→ **What you need to do**
Check every line of the listing below for "theme", and report how many lines have it, as a number with nothing more.

→ **Extracted records**

*** Block opens ***

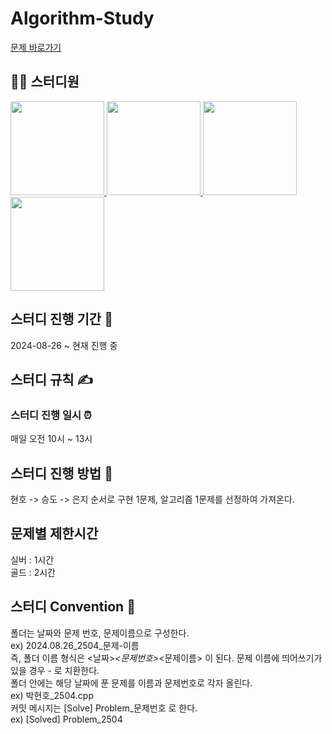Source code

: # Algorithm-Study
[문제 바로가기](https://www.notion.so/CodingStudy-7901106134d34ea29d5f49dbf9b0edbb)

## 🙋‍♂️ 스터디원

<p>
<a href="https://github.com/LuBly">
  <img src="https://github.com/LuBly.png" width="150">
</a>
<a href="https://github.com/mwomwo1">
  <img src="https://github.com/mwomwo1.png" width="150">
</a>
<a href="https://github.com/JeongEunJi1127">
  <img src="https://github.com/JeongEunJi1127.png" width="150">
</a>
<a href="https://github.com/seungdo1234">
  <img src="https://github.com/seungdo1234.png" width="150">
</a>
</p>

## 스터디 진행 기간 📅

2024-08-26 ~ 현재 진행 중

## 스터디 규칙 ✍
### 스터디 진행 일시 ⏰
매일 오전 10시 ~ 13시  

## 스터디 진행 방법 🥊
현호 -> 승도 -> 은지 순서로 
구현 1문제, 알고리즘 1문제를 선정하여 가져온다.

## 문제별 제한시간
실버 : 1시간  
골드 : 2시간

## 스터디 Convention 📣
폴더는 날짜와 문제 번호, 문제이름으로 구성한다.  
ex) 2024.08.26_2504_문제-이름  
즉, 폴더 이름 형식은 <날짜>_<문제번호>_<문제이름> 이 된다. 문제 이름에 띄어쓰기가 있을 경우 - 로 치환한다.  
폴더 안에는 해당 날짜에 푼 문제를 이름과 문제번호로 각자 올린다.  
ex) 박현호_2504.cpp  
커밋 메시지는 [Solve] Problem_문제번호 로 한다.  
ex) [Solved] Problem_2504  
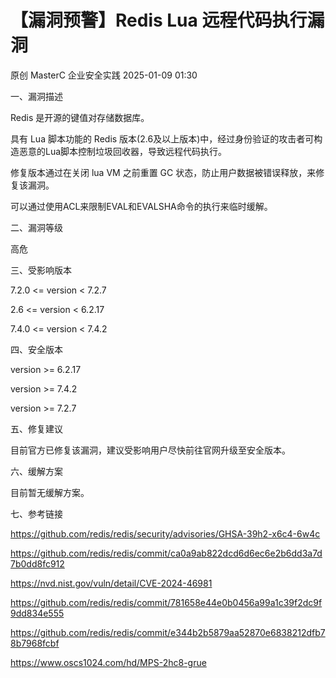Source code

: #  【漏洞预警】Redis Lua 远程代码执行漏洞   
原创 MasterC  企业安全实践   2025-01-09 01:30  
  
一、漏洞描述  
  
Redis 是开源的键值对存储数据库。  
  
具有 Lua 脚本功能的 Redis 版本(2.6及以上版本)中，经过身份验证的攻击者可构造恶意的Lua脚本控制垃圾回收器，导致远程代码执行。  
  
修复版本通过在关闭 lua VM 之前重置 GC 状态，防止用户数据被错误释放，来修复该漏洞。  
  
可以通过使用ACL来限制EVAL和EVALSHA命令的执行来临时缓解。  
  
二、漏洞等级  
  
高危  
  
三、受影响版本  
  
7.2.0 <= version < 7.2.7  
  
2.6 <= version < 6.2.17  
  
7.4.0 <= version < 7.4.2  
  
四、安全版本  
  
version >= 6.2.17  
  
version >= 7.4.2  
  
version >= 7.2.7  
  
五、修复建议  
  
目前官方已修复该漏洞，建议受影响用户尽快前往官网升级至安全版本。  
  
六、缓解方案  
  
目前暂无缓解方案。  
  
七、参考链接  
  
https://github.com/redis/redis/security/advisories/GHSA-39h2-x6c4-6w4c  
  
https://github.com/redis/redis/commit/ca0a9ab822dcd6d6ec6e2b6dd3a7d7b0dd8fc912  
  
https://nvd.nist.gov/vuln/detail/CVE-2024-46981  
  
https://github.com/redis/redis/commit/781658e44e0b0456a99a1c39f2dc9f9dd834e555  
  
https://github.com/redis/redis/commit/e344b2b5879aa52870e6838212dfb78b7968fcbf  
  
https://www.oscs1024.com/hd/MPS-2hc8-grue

*** Block closes ***
*** Block opens ***

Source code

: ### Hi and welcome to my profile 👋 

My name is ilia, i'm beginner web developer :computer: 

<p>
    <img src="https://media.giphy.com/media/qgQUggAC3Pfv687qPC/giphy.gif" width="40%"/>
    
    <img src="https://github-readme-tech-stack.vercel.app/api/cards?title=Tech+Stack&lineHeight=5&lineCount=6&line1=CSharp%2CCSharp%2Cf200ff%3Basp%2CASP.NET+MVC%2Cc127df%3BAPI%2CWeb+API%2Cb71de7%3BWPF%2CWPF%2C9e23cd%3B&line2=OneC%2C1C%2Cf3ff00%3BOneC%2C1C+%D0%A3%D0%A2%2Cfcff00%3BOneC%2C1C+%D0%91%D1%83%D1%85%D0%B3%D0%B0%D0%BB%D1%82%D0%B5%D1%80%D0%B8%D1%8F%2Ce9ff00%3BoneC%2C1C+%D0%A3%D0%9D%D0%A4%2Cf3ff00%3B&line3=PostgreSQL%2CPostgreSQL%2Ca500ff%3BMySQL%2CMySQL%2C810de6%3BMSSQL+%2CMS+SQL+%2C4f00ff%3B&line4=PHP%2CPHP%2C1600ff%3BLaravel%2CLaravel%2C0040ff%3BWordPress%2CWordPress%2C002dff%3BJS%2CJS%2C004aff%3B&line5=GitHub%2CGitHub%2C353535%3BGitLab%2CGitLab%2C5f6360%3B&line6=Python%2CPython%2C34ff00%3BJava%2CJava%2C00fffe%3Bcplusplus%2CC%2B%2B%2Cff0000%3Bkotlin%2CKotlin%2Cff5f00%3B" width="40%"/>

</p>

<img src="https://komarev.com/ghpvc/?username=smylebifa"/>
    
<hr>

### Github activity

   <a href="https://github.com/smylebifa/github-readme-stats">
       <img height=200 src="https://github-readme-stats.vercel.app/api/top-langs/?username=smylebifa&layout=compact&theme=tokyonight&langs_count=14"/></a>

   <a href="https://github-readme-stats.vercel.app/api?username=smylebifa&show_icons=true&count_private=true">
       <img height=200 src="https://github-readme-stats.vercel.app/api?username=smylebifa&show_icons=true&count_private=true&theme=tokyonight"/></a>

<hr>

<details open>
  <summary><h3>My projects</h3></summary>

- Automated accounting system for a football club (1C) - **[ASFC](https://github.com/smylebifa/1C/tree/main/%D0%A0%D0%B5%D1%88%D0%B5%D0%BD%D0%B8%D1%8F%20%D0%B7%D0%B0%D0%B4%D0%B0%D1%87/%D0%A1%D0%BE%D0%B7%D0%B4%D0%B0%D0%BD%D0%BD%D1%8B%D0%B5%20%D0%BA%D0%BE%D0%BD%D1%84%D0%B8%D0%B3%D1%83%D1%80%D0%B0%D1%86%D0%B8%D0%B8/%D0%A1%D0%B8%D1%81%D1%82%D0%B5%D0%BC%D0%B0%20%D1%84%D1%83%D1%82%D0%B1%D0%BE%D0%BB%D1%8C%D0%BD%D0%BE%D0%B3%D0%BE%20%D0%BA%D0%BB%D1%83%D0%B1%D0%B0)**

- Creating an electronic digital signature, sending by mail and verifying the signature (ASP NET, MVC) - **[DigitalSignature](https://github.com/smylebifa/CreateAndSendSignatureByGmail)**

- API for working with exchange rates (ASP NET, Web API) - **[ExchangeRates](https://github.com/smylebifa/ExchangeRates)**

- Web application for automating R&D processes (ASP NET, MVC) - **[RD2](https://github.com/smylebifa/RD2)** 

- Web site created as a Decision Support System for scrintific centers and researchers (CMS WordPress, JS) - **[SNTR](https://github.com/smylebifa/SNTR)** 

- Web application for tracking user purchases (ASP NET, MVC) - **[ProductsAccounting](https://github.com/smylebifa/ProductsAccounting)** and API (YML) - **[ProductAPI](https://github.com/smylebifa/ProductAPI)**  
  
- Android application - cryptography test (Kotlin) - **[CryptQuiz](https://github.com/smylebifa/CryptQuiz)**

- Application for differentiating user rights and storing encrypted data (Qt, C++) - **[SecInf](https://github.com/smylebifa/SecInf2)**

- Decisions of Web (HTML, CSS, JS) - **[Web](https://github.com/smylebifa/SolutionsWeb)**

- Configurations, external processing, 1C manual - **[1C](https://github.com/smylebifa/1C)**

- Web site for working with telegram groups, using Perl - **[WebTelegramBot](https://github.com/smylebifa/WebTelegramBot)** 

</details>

*** Block closes ***

→ **Problem solution**
2